Below are several records. Retype exactly those lines running from the one with "floats. | [optional]" through the one with "### HasValue", end lines included, and no others.

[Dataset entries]
□ □ □ □

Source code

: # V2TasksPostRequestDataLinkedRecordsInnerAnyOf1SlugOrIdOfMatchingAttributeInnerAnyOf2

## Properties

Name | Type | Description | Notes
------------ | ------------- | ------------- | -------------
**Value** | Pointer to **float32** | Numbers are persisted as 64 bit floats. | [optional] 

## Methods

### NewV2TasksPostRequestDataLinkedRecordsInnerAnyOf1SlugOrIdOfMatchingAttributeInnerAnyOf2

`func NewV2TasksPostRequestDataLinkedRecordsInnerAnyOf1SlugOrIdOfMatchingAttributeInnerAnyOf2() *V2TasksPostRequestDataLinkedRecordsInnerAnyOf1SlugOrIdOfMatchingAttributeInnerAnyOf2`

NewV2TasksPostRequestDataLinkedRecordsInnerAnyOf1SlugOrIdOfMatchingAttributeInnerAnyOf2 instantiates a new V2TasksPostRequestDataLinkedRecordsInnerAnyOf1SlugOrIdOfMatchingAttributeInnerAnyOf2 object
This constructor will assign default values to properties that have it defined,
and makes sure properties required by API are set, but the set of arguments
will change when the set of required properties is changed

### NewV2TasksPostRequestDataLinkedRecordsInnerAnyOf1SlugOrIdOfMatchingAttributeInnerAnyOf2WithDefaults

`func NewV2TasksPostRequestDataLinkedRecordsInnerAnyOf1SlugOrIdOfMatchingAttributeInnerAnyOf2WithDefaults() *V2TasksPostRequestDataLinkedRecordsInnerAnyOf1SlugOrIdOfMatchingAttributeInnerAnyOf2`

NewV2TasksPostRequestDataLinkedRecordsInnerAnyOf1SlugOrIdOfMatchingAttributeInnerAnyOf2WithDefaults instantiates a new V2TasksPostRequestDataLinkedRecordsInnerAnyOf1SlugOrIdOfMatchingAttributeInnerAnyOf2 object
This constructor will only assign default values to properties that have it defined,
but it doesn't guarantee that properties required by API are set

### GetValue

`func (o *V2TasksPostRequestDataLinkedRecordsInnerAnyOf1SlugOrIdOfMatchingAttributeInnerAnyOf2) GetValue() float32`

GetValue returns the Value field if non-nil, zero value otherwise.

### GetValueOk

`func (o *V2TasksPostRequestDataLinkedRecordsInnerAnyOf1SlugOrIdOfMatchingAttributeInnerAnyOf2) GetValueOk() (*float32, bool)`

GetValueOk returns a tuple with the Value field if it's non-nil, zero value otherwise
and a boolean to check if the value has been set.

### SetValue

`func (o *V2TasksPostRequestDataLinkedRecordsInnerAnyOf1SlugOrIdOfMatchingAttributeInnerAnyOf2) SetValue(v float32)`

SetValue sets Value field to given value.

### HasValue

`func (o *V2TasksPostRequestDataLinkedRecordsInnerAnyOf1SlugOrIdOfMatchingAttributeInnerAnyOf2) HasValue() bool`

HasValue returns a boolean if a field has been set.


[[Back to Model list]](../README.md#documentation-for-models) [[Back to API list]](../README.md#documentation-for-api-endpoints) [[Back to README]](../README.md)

□ □ □ □

> [Answer space]:
**Value** | Pointer to **float32** | Numbers are persisted as 64 bit floats. | [optional] 

## Methods

### NewV2TasksPostRequestDataLinkedRecordsInnerAnyOf1SlugOrIdOfMatchingAttributeInnerAnyOf2

`func NewV2TasksPostRequestDataLinkedRecordsInnerAnyOf1SlugOrIdOfMatchingAttributeInnerAnyOf2() *V2TasksPostRequestDataLinkedRecordsInnerAnyOf1SlugOrIdOfMatchingAttributeInnerAnyOf2`

NewV2TasksPostRequestDataLinkedRecordsInnerAnyOf1SlugOrIdOfMatchingAttributeInnerAnyOf2 instantiates a new V2TasksPostRequestDataLinkedRecordsInnerAnyOf1SlugOrIdOfMatchingAttributeInnerAnyOf2 object
This constructor will assign default values to properties that have it defined,
and makes sure properties required by API are set, but the set of arguments
will change when the set of required properties is changed

### NewV2TasksPostRequestDataLinkedRecordsInnerAnyOf1SlugOrIdOfMatchingAttributeInnerAnyOf2WithDefaults

`func NewV2TasksPostRequestDataLinkedRecordsInnerAnyOf1SlugOrIdOfMatchingAttributeInnerAnyOf2WithDefaults() *V2TasksPostRequestDataLinkedRecordsInnerAnyOf1SlugOrIdOfMatchingAttributeInnerAnyOf2`

NewV2TasksPostRequestDataLinkedRecordsInnerAnyOf1SlugOrIdOfMatchingAttributeInnerAnyOf2WithDefaults instantiates a new V2TasksPostRequestDataLinkedRecordsInnerAnyOf1SlugOrIdOfMatchingAttributeInnerAnyOf2 object
This constructor will only assign default values to properties that have it defined,
but it doesn't guarantee that properties required by API are set

### GetValue

`func (o *V2TasksPostRequestDataLinkedRecordsInnerAnyOf1SlugOrIdOfMatchingAttributeInnerAnyOf2) GetValue() float32`

GetValue returns the Value field if non-nil, zero value otherwise.

### GetValueOk

`func (o *V2TasksPostRequestDataLinkedRecordsInnerAnyOf1SlugOrIdOfMatchingAttributeInnerAnyOf2) GetValueOk() (*float32, bool)`

GetValueOk returns a tuple with the Value field if it's non-nil, zero value otherwise
and a boolean to check if the value has been set.

### SetValue

`func (o *V2TasksPostRequestDataLinkedRecordsInnerAnyOf1SlugOrIdOfMatchingAttributeInnerAnyOf2) SetValue(v float32)`

SetValue sets Value field to given value.

### HasValue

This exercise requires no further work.